Sarah died of Tuberculosis (Phthisis), “a disease of misery”/”a disease of darkness.” Tuberculosis is born in rooms without fresh air and sunlight and then spreads easily throughout the neighborhood. A neighborhood of the poor where overcrowding, poverty, and poor nutrition made a perfect incubator for the bacteria.
The family lived on Dock Street, one of the oldest sections of the city. Before it was a serpentine cobblestone street, it was a creek, an open sewer, that carried human waste and the dead animals that littered the city streets – dogs, cats, rats, and horses. In addition, the putrid waste from slaughterhouses and tanneries were dumped into this slow-moving stream. This creek eventually was covered by a road in the late 18th century.

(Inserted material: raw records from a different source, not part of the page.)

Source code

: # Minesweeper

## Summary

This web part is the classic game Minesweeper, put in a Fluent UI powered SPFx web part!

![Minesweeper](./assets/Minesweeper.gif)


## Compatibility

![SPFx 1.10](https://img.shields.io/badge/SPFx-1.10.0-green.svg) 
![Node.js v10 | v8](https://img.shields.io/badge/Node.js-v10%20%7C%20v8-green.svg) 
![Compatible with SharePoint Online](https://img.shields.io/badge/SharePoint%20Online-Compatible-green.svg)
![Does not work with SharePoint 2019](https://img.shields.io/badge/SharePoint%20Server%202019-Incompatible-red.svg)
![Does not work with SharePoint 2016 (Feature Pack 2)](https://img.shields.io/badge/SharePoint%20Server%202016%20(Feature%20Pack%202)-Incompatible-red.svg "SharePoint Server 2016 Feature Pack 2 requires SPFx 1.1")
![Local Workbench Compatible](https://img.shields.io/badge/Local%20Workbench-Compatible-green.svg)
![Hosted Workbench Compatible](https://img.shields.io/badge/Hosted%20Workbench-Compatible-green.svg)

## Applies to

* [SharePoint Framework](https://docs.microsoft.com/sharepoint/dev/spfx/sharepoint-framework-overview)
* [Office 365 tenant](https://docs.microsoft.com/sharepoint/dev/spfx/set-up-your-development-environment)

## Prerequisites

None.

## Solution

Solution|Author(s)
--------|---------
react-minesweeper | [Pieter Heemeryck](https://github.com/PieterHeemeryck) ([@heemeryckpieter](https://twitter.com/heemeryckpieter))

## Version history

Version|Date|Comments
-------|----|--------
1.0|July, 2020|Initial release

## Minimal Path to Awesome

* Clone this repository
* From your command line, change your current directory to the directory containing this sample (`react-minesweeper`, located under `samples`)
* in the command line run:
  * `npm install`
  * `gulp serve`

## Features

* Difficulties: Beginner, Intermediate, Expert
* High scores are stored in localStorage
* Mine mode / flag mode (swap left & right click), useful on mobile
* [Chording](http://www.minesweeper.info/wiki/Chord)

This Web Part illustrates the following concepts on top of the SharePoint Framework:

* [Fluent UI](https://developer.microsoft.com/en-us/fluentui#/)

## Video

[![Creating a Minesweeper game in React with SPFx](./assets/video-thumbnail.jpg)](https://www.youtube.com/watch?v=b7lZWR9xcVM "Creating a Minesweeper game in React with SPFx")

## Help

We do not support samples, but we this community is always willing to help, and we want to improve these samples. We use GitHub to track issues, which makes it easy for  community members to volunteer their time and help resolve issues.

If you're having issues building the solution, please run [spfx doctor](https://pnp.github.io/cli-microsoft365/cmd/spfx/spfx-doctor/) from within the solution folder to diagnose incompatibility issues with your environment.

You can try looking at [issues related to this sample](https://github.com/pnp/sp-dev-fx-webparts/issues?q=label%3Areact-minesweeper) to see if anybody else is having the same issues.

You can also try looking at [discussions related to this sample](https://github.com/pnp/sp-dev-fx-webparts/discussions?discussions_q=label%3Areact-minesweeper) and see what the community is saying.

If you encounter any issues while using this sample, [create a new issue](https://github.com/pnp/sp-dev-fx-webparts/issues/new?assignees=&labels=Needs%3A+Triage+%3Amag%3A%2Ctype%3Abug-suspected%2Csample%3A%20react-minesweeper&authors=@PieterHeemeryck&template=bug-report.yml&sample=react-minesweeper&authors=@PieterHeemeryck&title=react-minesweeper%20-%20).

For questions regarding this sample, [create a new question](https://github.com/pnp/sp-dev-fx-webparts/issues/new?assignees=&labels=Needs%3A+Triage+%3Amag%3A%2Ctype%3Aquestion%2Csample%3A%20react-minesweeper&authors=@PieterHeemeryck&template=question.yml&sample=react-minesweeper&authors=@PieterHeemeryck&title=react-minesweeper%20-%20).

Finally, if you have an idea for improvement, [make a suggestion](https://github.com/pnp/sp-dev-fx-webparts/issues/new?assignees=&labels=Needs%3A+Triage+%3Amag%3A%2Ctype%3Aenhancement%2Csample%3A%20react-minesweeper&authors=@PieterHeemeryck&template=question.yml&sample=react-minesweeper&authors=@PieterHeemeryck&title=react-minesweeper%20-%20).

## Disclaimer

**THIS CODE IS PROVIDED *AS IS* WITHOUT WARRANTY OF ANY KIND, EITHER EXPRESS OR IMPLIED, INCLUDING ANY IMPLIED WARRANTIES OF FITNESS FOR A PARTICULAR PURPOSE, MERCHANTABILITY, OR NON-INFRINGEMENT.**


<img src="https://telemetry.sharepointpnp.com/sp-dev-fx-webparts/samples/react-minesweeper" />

Sarah E. Haight lived in a tenement along this paved-over sewer that would often clog and back up, filling the basements and turning them into fetid cesspools of disease. Heavy rains would fill the first floors of the buildings, causing the streets and pavements to collapse. In this environment, it is not hard to imagine Sarah contracting a deadly illness. It takes some thought on how she lived to five years of age. No one chooses to live like this.
Worldwide 1.7 million people died from Tuberculosis in 2017, despite an effective vaccine.